## DATA FOR THIS EXERCISE

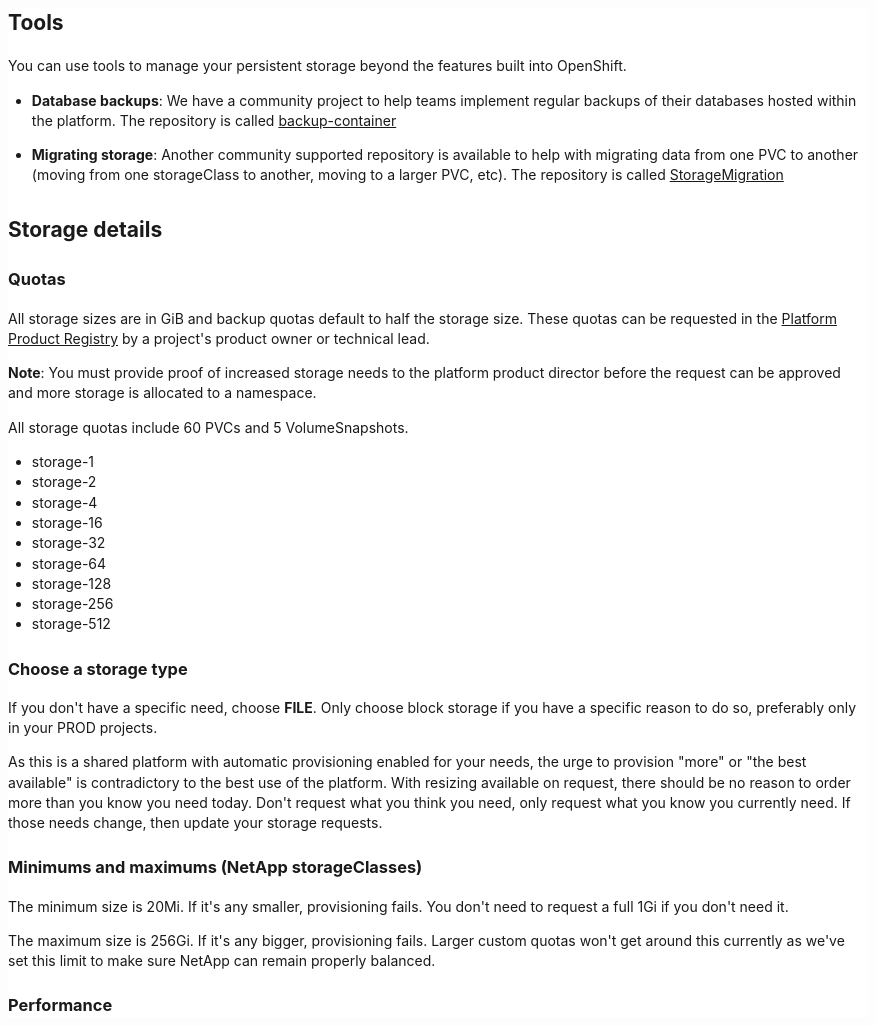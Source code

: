 ## Tools

You can use tools to manage your persistent storage beyond the features built into OpenShift.

* **Database backups**: We have a community project to help teams implement regular backups of their databases hosted within the platform. The repository is called [backup-container](https://github.com/BCDevOps/backup-container)

* **Migrating storage**: Another community supported repository is available to help with migrating data from one PVC to another (moving from one storageClass to another, moving to a larger PVC, etc). The repository is called [StorageMigration](https://github.com/bcgov/StorageMigration)

## Storage details

### Quotas
All storage sizes are in GiB and backup quotas default to half the storage size. These quotas can be requested in the [Platform Product Registry](https://registry.developer.gov.bc.ca/) by a project's product owner or technical lead.

**Note**: You must provide proof of increased storage needs to the platform product director before the request can be approved and more storage is allocated to a namespace.

All storage quotas include 60 PVCs and 5 VolumeSnapshots.

- storage-1
- storage-2
- storage-4
- storage-16
- storage-32
- storage-64
- storage-128
- storage-256
- storage-512

### Choose a storage type

If you don't have a specific need, choose **FILE**. Only choose block storage if you have a specific reason to do so, preferably only in your PROD projects.

As this is a shared platform with automatic provisioning enabled for your needs, the urge to provision "more" or "the best available" is contradictory to the best use of the platform. With resizing available on request, there should be no reason to order more than you know you need today. Don't request what you think you need, only request what you know you currently need. If those needs change, then update your storage requests.

### Minimums and maximums (NetApp storageClasses)

The minimum size is 20Mi. If it's any smaller, provisioning fails. You don't need to request a full 1Gi if you don't need it.

The maximum size is 256Gi. If it's any bigger, provisioning fails. Larger custom quotas won't get around this currently as we've set this limit to make sure NetApp can remain properly balanced.

### Performance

## YOUR INSTRUCTIONS
Tally how many lines of the listing above include the string "called", and report that figure by itself.

## SOLVED EXERCISE
2